» **Problem to work on**: Starting at the line that holds "## Active Exploitation Details" and stopping at the line that holds "- **Impact**: Complete", restate the records below word for word, with both of those lines included.
[[ Source material open ]]
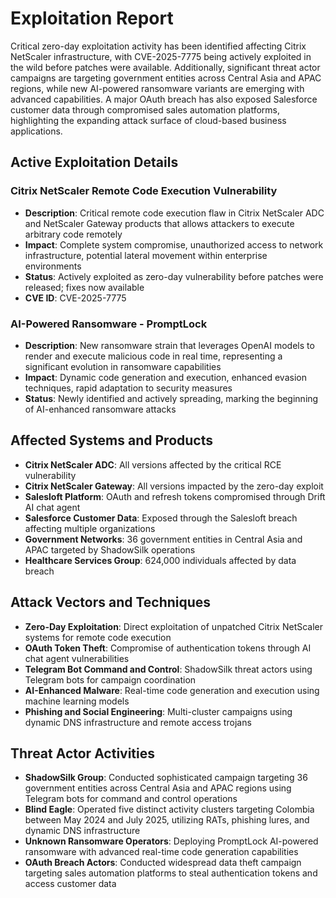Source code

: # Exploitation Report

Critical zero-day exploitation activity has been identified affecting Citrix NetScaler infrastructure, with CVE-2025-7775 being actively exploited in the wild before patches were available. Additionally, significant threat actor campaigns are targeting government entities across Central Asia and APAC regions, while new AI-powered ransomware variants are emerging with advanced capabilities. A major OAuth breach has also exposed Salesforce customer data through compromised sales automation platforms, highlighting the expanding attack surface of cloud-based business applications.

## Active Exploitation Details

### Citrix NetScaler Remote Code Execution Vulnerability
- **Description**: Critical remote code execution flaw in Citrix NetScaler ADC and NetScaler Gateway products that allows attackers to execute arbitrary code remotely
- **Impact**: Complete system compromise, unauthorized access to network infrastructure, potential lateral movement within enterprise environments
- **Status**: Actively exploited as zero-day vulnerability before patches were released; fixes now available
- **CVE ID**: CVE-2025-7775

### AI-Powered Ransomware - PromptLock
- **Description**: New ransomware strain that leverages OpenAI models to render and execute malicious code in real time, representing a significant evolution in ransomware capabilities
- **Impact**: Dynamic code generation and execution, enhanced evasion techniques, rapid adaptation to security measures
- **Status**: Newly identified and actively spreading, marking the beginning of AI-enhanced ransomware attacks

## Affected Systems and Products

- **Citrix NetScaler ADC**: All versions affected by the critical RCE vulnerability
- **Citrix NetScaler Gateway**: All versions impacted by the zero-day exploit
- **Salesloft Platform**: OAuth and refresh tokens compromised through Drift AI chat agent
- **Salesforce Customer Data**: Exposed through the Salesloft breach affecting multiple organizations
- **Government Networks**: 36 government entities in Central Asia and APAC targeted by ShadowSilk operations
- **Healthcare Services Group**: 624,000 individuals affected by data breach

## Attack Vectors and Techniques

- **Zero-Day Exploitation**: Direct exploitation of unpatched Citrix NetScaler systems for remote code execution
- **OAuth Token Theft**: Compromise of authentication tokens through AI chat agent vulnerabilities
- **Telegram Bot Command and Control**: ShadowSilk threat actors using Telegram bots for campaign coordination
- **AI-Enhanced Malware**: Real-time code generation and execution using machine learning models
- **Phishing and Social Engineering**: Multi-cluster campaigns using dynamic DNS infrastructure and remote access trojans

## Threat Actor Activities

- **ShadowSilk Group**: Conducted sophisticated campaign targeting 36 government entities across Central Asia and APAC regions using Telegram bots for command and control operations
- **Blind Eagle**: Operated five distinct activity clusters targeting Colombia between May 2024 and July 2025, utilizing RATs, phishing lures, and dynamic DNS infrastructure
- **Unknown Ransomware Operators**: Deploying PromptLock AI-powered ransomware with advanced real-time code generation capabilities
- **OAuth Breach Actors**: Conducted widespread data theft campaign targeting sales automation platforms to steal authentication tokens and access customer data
[[ Source material closed ]]
» **Answer box**:
## Active Exploitation Details

### Citrix NetScaler Remote Code Execution Vulnerability
- **Description**: Critical remote code execution flaw in Citrix NetScaler ADC and NetScaler Gateway products that allows attackers to execute arbitrary code remotely
- **Impact**: Complete system compromise, unauthorized access to network infrastructure, potential lateral movement within enterprise environments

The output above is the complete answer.